* EXERCISE
Total the lines of the entries below that hold the string "cite", then write only that total.

* DATA SUPPLIED
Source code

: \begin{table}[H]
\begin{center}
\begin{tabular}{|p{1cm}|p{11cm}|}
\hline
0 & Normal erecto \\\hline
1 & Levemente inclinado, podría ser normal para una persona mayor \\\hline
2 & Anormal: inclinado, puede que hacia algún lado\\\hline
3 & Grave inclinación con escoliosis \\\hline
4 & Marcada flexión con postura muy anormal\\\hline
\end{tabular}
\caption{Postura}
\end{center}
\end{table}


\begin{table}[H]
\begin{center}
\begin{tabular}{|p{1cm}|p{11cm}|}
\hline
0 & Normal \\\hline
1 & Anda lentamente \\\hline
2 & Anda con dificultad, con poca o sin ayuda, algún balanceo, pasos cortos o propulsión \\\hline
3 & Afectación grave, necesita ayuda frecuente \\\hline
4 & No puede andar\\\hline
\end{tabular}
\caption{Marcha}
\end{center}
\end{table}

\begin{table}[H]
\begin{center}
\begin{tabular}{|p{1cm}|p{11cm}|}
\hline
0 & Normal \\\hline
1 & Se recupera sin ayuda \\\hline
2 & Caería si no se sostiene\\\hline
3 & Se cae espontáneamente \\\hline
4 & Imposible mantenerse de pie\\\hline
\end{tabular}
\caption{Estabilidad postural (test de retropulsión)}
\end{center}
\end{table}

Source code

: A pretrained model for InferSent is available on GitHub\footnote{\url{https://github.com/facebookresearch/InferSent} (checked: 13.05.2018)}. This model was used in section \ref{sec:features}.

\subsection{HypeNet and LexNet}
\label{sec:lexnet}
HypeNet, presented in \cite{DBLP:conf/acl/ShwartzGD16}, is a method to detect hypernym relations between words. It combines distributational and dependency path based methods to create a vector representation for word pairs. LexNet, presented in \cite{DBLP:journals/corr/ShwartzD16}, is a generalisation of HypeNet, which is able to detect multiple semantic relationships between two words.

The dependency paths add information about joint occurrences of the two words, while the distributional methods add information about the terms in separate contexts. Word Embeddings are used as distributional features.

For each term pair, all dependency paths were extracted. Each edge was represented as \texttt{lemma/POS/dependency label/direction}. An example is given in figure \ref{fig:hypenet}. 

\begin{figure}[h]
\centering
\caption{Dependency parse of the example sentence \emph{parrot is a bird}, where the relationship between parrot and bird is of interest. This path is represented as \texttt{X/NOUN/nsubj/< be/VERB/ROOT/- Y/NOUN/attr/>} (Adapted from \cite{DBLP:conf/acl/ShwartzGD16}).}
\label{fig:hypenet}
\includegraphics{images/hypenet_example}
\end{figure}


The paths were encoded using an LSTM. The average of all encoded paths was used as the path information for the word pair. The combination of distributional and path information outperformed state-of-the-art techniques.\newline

* TASK RESPONSE
2